**What to do**
If a line in the data below contains the word "from", copy it out.

**Task material**
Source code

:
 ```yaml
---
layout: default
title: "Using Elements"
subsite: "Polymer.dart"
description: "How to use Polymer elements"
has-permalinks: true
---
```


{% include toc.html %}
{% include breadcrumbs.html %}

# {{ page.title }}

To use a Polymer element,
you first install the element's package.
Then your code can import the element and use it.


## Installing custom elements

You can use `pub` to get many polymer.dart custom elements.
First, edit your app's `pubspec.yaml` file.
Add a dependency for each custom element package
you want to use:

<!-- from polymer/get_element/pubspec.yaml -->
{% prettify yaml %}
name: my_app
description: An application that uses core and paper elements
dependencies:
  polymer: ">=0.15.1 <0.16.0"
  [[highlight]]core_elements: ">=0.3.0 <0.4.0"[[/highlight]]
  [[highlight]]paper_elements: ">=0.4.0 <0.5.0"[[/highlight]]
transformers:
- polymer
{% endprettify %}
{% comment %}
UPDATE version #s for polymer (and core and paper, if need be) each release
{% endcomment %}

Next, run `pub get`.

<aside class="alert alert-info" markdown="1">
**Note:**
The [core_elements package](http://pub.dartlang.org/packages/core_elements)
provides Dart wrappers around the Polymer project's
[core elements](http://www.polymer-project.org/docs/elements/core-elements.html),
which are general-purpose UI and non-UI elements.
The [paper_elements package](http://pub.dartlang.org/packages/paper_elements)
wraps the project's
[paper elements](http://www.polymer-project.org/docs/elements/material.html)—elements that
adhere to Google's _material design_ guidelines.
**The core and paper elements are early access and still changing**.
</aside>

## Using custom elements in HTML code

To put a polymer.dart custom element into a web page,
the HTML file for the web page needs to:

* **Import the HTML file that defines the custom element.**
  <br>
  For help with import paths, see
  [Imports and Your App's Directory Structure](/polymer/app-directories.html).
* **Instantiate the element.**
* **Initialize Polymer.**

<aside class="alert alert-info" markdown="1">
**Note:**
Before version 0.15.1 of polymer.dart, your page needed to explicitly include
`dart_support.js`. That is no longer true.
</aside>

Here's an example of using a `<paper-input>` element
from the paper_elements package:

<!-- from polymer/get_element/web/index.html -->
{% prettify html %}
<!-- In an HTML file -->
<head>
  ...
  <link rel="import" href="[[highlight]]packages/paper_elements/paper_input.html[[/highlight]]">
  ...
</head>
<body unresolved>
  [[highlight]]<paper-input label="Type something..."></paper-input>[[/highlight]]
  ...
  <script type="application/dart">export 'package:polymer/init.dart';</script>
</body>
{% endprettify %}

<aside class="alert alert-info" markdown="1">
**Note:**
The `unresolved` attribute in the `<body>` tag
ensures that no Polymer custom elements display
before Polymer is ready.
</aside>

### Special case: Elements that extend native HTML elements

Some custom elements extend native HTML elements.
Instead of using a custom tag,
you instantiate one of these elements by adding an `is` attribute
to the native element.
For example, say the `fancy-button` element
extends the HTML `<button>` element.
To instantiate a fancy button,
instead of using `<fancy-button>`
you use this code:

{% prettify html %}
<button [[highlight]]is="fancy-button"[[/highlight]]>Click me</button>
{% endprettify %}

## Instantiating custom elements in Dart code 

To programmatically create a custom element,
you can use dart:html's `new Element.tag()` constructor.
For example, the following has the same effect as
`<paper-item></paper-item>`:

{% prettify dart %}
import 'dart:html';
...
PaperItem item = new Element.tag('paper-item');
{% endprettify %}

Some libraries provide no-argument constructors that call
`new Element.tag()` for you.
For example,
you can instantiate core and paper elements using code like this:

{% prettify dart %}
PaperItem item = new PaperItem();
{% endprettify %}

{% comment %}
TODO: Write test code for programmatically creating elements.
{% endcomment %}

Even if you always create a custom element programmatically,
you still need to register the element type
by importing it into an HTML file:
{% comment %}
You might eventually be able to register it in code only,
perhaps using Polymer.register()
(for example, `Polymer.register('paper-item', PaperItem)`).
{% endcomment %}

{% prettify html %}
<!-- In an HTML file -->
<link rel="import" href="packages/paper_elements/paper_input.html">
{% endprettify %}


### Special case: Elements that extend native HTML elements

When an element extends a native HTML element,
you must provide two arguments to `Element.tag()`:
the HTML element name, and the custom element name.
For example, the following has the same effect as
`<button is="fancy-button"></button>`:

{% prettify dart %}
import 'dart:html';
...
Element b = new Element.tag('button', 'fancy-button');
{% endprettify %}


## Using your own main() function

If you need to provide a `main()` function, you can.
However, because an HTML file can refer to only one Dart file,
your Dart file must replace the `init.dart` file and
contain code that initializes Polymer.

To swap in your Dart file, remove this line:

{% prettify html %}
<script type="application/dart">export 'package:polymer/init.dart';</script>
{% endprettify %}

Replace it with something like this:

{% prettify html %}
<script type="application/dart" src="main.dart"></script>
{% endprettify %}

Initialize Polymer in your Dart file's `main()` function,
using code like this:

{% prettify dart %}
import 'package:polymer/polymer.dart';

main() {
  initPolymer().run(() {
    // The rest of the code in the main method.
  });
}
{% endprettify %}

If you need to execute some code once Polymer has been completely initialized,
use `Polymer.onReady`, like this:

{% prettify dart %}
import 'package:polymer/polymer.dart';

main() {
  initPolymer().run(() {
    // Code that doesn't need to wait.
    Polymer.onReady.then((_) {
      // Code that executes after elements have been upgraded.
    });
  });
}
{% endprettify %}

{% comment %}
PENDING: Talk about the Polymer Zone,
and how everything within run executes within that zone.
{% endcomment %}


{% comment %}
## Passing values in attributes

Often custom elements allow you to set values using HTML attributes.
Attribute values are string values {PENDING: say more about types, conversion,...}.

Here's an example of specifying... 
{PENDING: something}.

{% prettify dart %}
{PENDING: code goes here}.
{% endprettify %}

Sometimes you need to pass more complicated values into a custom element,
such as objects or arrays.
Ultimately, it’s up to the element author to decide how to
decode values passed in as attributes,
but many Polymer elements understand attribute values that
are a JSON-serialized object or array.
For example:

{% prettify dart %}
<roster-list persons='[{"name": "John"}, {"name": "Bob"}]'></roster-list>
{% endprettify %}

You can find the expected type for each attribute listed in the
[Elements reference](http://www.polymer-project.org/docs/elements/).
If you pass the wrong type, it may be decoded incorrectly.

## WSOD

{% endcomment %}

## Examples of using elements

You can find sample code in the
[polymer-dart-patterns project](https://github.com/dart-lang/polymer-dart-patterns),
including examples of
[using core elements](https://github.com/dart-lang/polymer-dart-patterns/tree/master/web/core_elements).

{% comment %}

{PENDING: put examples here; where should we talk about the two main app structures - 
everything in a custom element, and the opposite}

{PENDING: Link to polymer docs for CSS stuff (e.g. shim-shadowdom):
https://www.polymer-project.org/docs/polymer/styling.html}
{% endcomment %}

**Solution for this exercise**
<!-- from polymer/get_element/pubspec.yaml -->
from the paper_elements package:
<!-- from polymer/get_element/web/index.html -->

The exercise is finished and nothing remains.